● **Records shown**:
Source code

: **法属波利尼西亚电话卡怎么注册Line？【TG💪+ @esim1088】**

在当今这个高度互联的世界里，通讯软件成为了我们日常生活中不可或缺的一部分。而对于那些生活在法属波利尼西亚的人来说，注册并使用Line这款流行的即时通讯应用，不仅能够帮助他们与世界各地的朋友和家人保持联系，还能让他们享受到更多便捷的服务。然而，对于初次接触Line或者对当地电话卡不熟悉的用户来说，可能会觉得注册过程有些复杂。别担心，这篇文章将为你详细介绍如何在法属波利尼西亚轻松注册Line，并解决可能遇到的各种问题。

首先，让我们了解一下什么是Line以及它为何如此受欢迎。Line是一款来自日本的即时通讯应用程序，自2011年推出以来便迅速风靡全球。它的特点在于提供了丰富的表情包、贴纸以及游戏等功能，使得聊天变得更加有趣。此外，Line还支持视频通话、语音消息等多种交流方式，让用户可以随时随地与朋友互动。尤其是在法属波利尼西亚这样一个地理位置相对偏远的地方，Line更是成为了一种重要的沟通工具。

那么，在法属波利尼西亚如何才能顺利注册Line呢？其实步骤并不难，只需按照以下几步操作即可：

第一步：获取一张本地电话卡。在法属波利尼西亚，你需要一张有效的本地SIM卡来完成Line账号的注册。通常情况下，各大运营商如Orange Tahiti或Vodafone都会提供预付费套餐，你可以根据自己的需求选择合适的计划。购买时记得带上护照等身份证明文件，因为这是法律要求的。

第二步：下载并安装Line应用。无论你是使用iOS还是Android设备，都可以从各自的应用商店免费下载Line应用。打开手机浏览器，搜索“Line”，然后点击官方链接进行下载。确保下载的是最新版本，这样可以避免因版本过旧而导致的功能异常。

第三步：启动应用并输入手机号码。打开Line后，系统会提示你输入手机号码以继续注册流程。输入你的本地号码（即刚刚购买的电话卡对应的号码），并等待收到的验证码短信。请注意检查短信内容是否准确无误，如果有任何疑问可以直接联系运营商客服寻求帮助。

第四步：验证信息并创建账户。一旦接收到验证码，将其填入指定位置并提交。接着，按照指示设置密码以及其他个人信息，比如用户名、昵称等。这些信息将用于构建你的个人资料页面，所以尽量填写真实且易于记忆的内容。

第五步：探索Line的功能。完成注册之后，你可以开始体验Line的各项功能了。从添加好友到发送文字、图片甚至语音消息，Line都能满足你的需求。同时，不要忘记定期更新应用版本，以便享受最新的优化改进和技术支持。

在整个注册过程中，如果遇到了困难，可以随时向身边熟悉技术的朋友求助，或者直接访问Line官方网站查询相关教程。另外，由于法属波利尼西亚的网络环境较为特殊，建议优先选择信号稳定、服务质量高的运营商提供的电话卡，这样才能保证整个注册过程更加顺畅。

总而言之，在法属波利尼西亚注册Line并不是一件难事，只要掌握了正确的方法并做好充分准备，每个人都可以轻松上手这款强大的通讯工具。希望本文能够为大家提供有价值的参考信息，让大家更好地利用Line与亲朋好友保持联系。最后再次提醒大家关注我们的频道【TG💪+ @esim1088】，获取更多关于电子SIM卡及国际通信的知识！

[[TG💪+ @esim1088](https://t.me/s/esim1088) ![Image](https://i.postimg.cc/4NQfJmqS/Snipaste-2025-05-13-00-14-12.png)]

● **Task objective**:
All lines from the opening of the material through the line that contains "第五步：探索Line的功能。" are to be printed exactly, with no others.

● **Solved problem**:
Source code

: **法属波利尼西亚电话卡怎么注册Line？【TG💪+ @esim1088】**

在当今这个高度互联的世界里，通讯软件成为了我们日常生活中不可或缺的一部分。而对于那些生活在法属波利尼西亚的人来说，注册并使用Line这款流行的即时通讯应用，不仅能够帮助他们与世界各地的朋友和家人保持联系，还能让他们享受到更多便捷的服务。然而，对于初次接触Line或者对当地电话卡不熟悉的用户来说，可能会觉得注册过程有些复杂。别担心，这篇文章将为你详细介绍如何在法属波利尼西亚轻松注册Line，并解决可能遇到的各种问题。

首先，让我们了解一下什么是Line以及它为何如此受欢迎。Line是一款来自日本的即时通讯应用程序，自2011年推出以来便迅速风靡全球。它的特点在于提供了丰富的表情包、贴纸以及游戏等功能，使得聊天变得更加有趣。此外，Line还支持视频通话、语音消息等多种交流方式，让用户可以随时随地与朋友互动。尤其是在法属波利尼西亚这样一个地理位置相对偏远的地方，Line更是成为了一种重要的沟通工具。

那么，在法属波利尼西亚如何才能顺利注册Line呢？其实步骤并不难，只需按照以下几步操作即可：

第一步：获取一张本地电话卡。在法属波利尼西亚，你需要一张有效的本地SIM卡来完成Line账号的注册。通常情况下，各大运营商如Orange Tahiti或Vodafone都会提供预付费套餐，你可以根据自己的需求选择合适的计划。购买时记得带上护照等身份证明文件，因为这是法律要求的。

第二步：下载并安装Line应用。无论你是使用iOS还是Android设备，都可以从各自的应用商店免费下载Line应用。打开手机浏览器，搜索“Line”，然后点击官方链接进行下载。确保下载的是最新版本，这样可以避免因版本过旧而导致的功能异常。

第三步：启动应用并输入手机号码。打开Line后，系统会提示你输入手机号码以继续注册流程。输入你的本地号码（即刚刚购买的电话卡对应的号码），并等待收到的验证码短信。请注意检查短信内容是否准确无误，如果有任何疑问可以直接联系运营商客服寻求帮助。

第四步：验证信息并创建账户。一旦接收到验证码，将其填入指定位置并提交。接着，按照指示设置密码以及其他个人信息，比如用户名、昵称等。这些信息将用于构建你的个人资料页面，所以尽量填写真实且易于记忆的内容。

第五步：探索Line的功能。完成注册之后，你可以开始体验Line的各项功能了。从添加好友到发送文字、图片甚至语音消息，Line都能满足你的需求。同时，不要忘记定期更新应用版本，以便享受最新的优化改进和技术支持。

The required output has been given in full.